● Task instructions: Among the records that follow, set down only the lines from the one containing "It's just what" to the one containing "My go-to data", both included, exactly.

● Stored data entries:
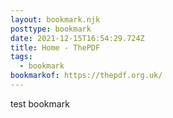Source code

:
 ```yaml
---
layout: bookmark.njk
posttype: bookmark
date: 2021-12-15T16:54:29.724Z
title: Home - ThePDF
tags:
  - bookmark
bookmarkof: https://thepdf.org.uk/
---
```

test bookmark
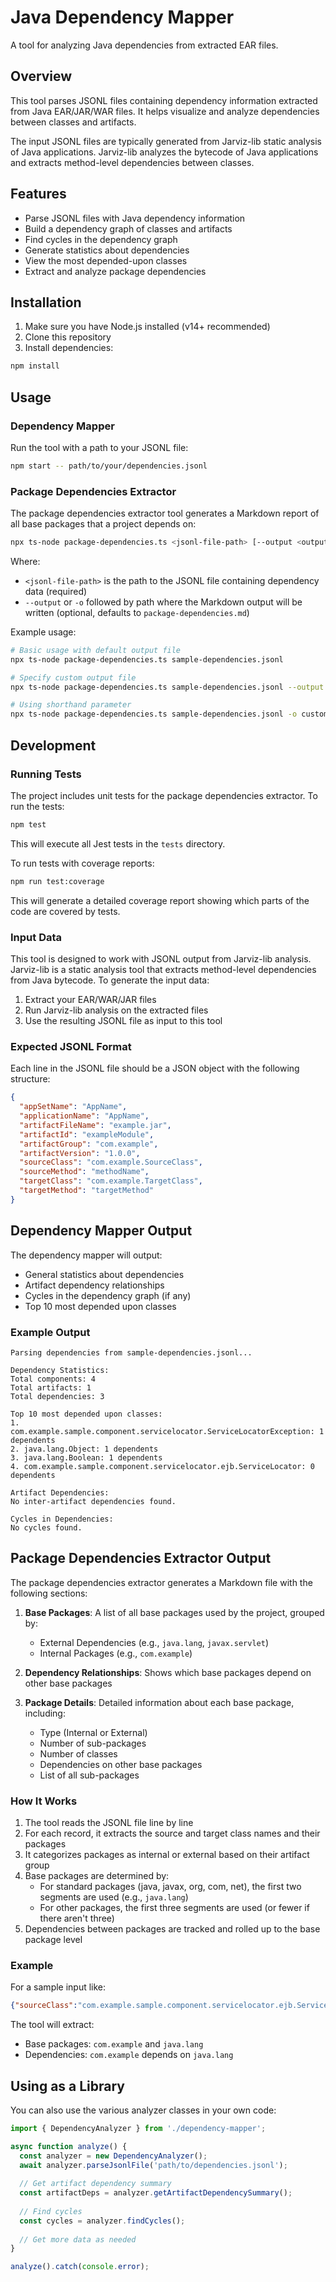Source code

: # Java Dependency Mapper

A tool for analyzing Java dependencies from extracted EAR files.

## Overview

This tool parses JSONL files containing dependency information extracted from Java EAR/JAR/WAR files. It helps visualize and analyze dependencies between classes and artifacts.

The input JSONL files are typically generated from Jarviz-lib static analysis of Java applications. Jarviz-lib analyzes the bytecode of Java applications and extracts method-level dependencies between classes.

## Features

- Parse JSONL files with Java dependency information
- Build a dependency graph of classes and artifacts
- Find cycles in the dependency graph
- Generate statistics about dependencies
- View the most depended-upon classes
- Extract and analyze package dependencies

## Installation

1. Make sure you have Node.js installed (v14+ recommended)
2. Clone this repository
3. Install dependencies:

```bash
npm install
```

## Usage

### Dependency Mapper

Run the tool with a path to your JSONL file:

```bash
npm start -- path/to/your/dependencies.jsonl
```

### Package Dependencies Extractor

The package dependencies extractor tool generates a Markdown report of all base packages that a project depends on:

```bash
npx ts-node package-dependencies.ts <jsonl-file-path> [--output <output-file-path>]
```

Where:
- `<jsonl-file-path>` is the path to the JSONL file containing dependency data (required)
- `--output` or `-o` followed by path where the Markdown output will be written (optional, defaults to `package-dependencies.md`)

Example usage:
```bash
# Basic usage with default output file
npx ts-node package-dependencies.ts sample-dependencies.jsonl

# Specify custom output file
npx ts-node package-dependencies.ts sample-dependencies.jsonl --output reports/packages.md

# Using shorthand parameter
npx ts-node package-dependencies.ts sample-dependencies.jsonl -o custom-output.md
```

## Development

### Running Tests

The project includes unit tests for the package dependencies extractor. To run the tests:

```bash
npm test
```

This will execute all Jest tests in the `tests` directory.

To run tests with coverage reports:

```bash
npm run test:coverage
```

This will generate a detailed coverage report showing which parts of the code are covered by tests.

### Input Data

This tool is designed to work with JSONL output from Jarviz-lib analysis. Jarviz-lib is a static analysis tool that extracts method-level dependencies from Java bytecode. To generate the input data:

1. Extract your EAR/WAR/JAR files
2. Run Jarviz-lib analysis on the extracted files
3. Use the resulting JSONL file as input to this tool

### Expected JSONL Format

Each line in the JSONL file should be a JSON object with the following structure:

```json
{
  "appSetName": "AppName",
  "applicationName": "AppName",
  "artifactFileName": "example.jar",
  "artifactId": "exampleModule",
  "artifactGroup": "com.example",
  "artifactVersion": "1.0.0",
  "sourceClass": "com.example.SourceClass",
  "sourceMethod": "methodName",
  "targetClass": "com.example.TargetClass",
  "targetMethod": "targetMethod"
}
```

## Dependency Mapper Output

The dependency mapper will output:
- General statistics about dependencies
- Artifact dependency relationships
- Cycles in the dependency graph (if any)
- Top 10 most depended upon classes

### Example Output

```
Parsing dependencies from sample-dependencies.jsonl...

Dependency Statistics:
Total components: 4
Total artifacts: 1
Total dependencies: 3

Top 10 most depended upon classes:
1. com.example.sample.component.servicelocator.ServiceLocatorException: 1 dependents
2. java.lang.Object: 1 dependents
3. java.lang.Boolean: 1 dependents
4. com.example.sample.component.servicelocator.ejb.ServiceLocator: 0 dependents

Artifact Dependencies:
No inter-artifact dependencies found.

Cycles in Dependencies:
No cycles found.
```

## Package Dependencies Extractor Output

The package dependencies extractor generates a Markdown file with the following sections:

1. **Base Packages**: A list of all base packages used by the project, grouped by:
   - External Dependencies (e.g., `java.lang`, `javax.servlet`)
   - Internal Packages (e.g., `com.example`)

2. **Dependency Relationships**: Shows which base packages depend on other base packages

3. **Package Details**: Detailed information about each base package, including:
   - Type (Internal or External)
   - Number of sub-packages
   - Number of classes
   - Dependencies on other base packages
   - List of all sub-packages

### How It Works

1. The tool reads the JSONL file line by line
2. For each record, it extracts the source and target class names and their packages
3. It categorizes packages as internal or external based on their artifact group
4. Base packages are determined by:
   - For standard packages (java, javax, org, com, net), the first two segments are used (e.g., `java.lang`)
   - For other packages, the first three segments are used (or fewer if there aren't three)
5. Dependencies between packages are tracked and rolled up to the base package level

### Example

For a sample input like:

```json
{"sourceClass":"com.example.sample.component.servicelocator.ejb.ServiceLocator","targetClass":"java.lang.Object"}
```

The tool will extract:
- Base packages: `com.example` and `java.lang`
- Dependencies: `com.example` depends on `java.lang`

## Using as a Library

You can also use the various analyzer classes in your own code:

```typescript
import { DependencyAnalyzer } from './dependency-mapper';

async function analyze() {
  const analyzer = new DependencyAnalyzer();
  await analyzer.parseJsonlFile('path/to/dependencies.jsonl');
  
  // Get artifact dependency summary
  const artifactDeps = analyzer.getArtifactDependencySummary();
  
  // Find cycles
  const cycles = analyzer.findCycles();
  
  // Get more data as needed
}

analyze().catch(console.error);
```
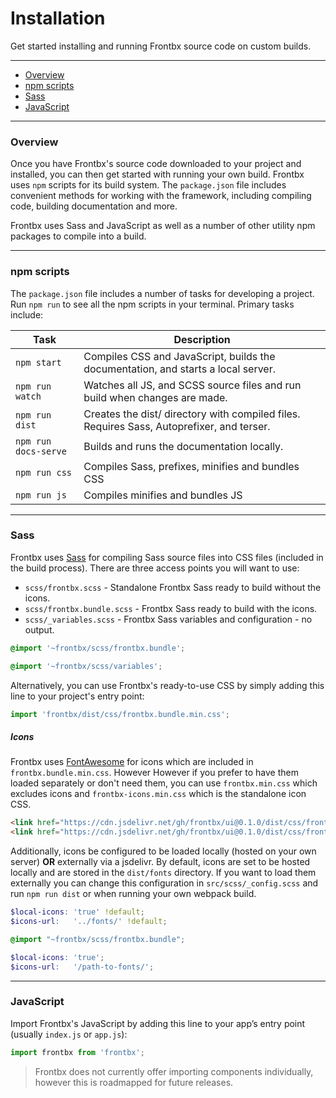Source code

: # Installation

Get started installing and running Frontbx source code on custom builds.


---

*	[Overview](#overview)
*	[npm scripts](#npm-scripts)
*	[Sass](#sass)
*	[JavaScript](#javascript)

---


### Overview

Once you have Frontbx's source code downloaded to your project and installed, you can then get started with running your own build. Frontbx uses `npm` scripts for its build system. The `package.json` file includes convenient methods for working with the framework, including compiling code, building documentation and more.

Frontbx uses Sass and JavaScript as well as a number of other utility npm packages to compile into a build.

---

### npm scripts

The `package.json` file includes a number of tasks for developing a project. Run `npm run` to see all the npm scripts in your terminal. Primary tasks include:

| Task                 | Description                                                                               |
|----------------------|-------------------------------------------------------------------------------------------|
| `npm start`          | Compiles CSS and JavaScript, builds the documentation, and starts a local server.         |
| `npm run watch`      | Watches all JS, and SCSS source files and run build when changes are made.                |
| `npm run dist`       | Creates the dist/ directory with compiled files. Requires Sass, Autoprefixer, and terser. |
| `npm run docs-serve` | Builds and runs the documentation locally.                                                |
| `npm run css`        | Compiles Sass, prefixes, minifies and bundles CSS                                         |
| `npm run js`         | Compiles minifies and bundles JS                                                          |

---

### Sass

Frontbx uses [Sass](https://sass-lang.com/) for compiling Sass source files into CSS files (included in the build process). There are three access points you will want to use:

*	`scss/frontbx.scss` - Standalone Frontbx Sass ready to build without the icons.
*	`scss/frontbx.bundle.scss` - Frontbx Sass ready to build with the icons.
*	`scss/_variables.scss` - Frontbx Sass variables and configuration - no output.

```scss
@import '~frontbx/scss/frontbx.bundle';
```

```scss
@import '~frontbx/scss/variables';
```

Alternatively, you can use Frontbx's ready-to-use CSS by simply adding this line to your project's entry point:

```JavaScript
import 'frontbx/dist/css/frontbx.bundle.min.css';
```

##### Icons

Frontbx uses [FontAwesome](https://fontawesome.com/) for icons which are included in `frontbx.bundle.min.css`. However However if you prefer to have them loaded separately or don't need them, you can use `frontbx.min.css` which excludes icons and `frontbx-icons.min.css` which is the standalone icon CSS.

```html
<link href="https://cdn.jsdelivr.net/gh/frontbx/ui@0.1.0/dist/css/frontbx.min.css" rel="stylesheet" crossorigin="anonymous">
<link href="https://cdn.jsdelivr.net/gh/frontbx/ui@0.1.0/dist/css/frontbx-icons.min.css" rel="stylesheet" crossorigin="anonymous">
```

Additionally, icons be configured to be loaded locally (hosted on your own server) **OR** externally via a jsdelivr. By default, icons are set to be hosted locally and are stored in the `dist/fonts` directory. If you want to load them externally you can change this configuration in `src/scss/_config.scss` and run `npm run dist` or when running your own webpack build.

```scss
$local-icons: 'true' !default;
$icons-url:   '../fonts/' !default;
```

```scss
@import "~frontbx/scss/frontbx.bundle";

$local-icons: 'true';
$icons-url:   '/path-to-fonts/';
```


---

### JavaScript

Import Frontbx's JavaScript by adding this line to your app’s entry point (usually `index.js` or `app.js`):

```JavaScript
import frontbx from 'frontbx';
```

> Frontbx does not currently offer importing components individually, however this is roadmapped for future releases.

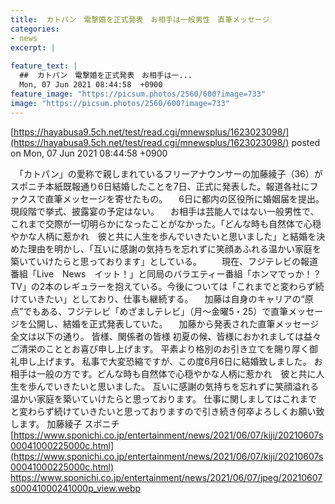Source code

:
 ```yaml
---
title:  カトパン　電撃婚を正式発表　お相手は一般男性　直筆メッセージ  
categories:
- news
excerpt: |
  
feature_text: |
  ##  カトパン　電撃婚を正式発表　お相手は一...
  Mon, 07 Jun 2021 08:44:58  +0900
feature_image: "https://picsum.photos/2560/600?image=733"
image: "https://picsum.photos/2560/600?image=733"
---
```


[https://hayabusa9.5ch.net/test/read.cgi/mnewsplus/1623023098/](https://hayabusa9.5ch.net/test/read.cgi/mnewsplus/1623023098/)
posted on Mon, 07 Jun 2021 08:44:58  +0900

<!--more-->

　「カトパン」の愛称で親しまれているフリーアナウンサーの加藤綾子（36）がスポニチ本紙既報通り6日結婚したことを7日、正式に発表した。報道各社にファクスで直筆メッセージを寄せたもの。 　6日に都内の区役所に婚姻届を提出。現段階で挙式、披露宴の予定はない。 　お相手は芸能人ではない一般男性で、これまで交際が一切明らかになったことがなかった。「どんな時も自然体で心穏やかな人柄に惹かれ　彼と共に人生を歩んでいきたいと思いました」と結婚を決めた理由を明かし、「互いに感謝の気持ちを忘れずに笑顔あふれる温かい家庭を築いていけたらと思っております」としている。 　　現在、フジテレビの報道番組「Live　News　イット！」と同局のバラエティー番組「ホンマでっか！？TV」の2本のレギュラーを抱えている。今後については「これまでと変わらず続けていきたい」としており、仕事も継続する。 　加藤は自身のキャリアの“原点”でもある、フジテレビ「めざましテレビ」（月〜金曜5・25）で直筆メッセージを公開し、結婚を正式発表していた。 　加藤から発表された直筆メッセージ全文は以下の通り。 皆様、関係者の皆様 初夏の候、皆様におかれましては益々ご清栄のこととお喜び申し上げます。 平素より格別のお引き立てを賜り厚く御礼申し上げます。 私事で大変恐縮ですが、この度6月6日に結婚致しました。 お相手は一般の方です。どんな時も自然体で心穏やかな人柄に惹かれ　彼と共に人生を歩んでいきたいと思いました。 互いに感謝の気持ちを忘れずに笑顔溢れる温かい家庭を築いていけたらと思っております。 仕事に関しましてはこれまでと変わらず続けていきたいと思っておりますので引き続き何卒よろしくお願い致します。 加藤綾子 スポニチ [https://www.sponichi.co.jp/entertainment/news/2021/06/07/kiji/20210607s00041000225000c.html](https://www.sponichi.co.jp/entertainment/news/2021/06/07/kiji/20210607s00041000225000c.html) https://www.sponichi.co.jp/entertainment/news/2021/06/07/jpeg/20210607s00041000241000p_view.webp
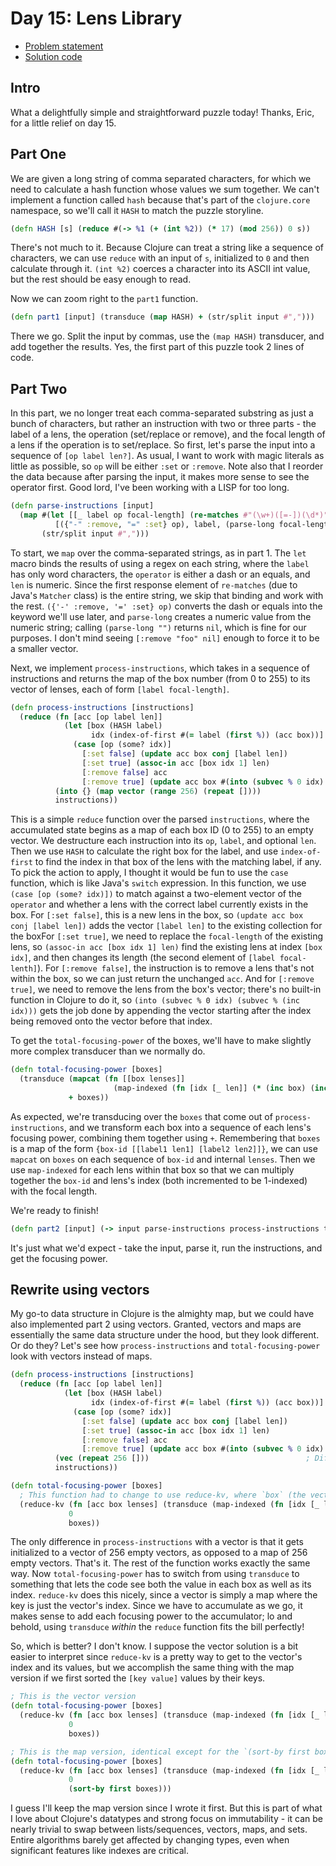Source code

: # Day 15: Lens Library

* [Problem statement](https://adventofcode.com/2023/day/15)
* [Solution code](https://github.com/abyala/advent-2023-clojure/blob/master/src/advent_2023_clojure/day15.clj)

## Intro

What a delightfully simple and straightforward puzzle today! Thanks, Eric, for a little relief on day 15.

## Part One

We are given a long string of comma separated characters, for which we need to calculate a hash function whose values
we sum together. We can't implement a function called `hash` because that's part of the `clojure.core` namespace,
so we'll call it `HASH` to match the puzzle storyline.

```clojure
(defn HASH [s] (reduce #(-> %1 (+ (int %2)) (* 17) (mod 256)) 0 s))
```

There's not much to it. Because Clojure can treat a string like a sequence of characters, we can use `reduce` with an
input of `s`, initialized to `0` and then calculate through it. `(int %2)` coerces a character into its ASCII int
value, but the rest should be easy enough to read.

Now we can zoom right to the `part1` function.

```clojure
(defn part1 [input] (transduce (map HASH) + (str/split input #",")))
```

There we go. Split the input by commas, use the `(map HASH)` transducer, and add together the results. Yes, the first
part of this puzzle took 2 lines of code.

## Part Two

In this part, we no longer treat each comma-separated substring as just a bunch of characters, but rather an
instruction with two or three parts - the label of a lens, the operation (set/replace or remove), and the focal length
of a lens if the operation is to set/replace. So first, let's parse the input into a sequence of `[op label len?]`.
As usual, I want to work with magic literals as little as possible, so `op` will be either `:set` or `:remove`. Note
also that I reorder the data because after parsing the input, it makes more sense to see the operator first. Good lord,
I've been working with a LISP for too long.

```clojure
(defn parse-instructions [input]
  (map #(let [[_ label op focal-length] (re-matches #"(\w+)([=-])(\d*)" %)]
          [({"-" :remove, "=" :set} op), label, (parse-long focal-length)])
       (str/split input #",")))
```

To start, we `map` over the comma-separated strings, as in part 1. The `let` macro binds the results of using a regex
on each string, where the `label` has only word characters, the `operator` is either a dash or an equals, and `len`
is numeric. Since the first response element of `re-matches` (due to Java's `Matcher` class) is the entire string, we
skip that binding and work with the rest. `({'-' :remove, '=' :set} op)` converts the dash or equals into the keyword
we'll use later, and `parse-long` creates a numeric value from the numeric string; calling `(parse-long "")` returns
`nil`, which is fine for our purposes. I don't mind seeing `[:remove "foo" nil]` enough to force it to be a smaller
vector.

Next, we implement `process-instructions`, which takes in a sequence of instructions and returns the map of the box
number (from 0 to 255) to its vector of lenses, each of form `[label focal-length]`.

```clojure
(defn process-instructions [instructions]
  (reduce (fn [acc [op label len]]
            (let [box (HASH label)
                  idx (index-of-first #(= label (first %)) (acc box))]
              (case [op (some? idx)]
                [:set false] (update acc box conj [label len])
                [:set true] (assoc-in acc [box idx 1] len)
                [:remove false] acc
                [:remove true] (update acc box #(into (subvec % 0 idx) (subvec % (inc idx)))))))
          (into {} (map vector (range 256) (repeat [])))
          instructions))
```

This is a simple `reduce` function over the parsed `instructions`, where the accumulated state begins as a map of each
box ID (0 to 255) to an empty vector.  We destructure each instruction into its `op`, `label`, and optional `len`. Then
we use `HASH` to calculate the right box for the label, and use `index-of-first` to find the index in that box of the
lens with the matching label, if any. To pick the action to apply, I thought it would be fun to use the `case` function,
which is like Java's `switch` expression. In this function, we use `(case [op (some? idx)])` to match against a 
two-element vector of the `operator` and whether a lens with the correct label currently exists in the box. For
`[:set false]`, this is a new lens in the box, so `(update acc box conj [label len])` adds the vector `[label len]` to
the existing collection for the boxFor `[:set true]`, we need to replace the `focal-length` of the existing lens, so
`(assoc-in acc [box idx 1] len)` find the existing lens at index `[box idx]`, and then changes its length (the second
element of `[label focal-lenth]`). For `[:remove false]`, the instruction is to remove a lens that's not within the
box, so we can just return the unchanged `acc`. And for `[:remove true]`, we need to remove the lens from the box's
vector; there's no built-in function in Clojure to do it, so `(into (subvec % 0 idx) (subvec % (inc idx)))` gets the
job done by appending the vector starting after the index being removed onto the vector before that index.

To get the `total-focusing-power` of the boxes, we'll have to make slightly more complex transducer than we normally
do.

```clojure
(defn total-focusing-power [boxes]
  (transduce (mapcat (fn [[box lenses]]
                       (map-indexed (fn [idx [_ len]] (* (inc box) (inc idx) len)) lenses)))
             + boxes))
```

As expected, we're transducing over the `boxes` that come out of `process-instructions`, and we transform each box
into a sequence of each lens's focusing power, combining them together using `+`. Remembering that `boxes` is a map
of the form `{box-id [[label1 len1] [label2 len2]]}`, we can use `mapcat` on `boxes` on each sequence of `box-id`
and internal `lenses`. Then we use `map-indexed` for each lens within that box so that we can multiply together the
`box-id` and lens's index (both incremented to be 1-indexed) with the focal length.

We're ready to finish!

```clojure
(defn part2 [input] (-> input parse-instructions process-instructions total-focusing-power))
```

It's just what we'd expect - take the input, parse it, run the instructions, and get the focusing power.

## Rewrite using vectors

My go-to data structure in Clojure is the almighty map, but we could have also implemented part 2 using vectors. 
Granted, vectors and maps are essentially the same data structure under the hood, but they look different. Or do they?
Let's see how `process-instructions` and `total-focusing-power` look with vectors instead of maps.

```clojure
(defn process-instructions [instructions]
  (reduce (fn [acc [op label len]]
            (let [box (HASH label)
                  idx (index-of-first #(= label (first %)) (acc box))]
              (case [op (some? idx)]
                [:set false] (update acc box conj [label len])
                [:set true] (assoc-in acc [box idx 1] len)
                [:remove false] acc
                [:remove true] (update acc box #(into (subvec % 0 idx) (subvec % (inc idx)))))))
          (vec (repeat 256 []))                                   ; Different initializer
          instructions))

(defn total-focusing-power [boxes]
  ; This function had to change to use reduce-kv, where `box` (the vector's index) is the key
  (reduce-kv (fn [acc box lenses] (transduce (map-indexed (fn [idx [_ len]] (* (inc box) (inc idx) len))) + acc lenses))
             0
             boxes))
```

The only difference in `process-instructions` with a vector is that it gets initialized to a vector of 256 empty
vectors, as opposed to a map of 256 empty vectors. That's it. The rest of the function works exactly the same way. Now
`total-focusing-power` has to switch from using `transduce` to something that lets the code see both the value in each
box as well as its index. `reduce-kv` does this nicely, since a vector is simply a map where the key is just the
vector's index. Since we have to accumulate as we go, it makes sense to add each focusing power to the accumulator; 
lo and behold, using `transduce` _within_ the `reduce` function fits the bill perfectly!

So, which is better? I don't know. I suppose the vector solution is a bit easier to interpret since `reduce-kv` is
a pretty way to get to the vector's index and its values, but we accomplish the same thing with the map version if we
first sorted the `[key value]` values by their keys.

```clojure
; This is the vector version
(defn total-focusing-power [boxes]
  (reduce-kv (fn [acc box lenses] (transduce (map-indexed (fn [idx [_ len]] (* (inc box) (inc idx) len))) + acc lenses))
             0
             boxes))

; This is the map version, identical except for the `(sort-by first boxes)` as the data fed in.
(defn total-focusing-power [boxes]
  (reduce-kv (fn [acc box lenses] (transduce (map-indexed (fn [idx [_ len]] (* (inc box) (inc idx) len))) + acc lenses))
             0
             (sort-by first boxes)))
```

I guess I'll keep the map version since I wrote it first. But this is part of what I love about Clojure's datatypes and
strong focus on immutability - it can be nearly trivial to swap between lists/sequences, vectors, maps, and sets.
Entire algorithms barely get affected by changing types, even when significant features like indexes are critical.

● Answer area:
It's just what we'd expect - take the input, parse it, run the instructions, and get the focusing power.

## Rewrite using vectors

My go-to data structure in Clojure is the almighty map, but we could have also implemented part 2 using vectors. 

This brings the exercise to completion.